4/11 Craft Talk: Collaborative Writing Grounded in Workshops with People Inside & Outside of Prison Cohen-Cruz will share excerpts from her recent book See Me: Prison Theater Workshops and Love which features dialogues between people impacted together by prison theater workshops—incarcerated participants, facilitators, a warden, and returning citizens. She will discuss the value of getting multiple perspectives on the same experience and share techniques for making the texts as vivid as the people writing them whether experienced writers or not. She will address the necessity of getting to know people in circumstances very different from one’s own not only to burst misconceptions about that particular group but by extension, to recognize that the people in any circumstance are diverse among themselves. Participants will pair up and exchange a story evoked by the readings from the book as a first step to grounding an exchange in even a very small shared experience.

 

4/12: Workshop:  Writing Dialogically: Expanding Insights through Writing Exchanges Across Difference Using her recent book See Me: Prison Theater Workshops and Love as a springboard, Cohen-Cruz will share examples of insights generated in that text through two or three people responding to each other’s writing, interviewing each other, recording and editing conversations, and collaboratively creating theater together. In pairs or trios, workshop participants first identify an engaging subject around which each has a different experience. The pairs will then try various modes of writing together to share their own perception and reflect on their partner’s. We’ll discuss underlying principles for engaging in such exchange such as: making sure the subject and form are meaningful to all involved; establishing a relationship as the grounds for deep exchange; understanding what constitutes appropriation; and the recognizing importance of self-representation.

 

 

 

 

Project Evaluation

Jan is available to evaluate socially engaged art projects and programs.
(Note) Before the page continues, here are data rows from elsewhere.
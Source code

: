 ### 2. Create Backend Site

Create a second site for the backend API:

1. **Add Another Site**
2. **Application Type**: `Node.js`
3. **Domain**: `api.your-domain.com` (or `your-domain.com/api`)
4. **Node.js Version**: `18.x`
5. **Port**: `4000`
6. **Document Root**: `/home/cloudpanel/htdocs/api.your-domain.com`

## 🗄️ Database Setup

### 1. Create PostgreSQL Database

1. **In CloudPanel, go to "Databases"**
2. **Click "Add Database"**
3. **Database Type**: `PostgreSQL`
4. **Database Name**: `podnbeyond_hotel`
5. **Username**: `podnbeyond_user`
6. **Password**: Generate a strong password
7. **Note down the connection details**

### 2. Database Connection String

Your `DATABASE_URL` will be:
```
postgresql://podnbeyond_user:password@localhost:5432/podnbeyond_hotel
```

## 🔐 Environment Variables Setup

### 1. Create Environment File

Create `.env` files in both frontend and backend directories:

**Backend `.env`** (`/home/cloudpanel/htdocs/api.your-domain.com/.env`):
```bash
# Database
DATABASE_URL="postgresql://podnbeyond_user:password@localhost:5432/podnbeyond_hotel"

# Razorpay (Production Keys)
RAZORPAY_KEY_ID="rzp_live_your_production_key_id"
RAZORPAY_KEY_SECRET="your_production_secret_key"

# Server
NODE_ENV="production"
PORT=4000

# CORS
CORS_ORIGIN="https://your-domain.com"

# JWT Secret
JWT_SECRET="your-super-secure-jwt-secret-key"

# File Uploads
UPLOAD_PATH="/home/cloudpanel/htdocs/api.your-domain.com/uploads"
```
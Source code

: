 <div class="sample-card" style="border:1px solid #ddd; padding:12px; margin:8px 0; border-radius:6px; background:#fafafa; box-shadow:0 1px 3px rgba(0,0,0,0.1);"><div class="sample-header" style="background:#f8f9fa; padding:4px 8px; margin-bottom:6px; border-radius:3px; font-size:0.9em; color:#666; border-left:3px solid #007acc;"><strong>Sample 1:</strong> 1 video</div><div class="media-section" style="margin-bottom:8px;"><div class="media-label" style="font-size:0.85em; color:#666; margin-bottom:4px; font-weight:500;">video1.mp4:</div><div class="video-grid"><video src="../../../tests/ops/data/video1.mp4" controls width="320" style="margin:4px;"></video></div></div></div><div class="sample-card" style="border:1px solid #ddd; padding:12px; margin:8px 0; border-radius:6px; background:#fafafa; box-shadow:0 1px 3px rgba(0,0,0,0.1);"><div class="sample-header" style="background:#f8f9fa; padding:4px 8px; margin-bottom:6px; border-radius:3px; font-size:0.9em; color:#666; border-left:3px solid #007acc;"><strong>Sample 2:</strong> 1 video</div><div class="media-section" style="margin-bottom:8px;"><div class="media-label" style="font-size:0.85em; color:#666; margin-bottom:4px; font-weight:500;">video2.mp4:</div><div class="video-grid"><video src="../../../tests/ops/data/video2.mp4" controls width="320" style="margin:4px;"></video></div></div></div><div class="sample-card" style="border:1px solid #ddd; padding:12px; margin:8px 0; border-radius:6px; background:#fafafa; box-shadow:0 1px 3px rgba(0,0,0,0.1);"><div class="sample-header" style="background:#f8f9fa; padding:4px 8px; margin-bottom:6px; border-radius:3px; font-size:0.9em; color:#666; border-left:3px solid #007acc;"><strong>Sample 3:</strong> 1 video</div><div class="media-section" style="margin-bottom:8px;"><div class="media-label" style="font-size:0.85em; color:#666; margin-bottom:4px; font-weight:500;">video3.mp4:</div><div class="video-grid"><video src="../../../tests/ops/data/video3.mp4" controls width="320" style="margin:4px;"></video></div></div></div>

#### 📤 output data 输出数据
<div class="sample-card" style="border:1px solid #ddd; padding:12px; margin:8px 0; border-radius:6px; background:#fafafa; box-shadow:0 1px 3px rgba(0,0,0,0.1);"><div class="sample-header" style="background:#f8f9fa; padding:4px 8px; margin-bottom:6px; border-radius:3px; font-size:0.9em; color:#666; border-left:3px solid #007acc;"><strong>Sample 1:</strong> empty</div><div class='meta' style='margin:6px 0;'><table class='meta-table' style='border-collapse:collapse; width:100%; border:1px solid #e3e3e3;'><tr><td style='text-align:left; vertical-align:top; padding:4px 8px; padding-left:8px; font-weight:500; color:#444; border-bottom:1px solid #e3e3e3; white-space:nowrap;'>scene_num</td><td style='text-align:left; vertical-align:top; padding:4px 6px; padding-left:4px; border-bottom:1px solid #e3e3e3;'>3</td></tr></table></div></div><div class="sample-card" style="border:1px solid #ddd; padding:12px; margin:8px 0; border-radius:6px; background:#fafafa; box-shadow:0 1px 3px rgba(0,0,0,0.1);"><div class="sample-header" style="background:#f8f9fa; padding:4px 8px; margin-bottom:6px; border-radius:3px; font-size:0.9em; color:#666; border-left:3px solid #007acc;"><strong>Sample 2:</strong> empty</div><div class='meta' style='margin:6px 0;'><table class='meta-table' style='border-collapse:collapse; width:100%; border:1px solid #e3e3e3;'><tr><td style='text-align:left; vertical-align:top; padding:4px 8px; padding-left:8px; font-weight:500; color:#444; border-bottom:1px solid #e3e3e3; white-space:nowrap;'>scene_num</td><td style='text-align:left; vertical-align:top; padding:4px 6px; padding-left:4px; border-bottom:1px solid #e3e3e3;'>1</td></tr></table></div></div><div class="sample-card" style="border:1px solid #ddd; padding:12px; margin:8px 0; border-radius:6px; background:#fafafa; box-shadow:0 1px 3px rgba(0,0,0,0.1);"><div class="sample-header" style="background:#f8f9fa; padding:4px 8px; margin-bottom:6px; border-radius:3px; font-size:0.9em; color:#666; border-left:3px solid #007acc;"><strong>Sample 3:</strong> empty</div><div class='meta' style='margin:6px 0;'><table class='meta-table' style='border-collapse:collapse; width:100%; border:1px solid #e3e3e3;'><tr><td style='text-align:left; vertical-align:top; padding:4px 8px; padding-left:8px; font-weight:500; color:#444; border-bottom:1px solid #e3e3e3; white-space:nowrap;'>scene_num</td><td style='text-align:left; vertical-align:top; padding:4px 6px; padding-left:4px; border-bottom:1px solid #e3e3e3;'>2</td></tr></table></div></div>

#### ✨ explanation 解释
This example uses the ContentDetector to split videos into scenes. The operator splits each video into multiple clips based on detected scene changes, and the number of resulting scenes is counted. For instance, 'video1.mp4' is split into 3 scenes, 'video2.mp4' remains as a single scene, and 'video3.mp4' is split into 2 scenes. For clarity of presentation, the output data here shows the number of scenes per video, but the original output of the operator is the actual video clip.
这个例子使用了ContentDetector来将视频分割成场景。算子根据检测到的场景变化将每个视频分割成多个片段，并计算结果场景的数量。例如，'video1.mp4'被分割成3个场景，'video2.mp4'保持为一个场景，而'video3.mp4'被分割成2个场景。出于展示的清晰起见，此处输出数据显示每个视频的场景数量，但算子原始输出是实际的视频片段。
Approach to Evaluating Socially Engaged Arts Projects

1) Ethnographic: spends time with the artists and participants as a project unfolds so that the evaluation reflects steps along the way, not just a final event;

2) Multi-vocal: Input comes from stakeholders from different positions within the project including participants, the initiating artist, partnering artists, host institutions, funders, and others depending on the specific situation;

3) As an advocate: Jan is committed to art integrated into other social endeavors and recognizes the challenges involved. She approaches her task from the point of view of what is working, what could work, and what can be learned from components that are not bearing fruit.

Examples of Evaluation Contexts

2011-12 Evaluator for US State Department of smARTpower, designed by Bronx Museum. 15 socially-engaged US visual artists, each in a different country, partnering with local artists and residents around a meaningful social issue.

2014-2019 Director of Field Research, A Blade of Grass, focused on following, engaging with, and writing about up to eight artist-fellows per year

2015-2018 Evaluator of seven New York City Department of Cultural Affairs Public Artists in Residence (PAIR) projects, each embedded in a city agency for one-year terms. Included Veterans Affairs, the Mayor’s Office of Immigration Services, Administration of Children and Families, Probation, Domestic Violence, Corrections, and Human Rights.